THE TASK:
Give a bare count of the lines with "monitoring" in the material below.

GIVEN RECORDS:

= Beginning of Section =

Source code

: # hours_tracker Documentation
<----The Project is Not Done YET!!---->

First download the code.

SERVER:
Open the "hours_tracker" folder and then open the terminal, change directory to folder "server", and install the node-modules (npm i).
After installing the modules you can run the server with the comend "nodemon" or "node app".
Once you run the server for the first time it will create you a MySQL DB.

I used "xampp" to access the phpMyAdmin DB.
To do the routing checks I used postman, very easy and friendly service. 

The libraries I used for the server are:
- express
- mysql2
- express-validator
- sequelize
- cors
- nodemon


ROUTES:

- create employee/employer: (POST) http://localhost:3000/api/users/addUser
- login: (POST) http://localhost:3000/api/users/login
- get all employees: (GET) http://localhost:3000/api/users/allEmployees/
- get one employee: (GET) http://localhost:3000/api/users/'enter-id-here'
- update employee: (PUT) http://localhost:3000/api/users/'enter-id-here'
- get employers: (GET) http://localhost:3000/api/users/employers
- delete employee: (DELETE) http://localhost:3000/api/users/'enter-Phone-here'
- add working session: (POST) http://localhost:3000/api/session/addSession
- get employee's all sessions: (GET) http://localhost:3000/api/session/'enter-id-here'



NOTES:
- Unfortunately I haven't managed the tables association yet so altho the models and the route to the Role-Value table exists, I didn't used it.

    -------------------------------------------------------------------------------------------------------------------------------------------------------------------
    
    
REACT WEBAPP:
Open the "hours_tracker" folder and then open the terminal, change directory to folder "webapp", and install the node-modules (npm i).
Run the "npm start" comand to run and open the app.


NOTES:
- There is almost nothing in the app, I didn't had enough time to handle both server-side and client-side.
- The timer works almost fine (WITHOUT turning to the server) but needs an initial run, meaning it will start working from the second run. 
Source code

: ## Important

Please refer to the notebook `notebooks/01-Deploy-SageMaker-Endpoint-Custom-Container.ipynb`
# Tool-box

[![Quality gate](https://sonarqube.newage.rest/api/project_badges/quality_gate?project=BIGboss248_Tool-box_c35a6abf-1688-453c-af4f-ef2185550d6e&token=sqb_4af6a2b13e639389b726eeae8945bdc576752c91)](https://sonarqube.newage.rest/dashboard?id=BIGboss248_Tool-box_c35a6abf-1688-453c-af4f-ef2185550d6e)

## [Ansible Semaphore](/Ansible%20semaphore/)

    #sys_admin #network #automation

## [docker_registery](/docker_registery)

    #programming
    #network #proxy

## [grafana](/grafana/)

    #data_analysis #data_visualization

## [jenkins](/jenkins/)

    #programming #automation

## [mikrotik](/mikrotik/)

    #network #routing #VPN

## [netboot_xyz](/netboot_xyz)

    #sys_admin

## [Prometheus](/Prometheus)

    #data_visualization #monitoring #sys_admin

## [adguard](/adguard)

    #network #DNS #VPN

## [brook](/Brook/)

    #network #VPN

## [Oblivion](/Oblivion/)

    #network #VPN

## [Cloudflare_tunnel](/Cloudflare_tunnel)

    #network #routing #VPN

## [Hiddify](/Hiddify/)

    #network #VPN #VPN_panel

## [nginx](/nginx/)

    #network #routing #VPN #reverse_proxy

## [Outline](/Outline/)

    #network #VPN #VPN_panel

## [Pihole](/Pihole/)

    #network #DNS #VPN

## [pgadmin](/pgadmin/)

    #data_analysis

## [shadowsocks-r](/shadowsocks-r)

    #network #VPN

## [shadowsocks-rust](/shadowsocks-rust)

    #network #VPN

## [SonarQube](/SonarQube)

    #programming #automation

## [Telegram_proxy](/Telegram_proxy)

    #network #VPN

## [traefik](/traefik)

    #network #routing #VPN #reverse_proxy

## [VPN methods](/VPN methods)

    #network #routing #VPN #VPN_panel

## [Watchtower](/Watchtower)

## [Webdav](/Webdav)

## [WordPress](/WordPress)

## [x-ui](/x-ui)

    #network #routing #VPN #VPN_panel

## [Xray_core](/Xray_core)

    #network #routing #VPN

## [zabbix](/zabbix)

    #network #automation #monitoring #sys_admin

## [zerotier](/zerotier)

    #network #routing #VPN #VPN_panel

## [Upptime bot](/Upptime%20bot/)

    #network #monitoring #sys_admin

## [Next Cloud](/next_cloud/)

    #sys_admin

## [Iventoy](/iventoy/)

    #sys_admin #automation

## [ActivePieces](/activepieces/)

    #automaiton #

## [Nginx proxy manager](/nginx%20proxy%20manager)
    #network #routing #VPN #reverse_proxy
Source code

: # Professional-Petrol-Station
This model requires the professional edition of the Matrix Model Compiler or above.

= End of Section =

EXERCISE OUTPUT:
3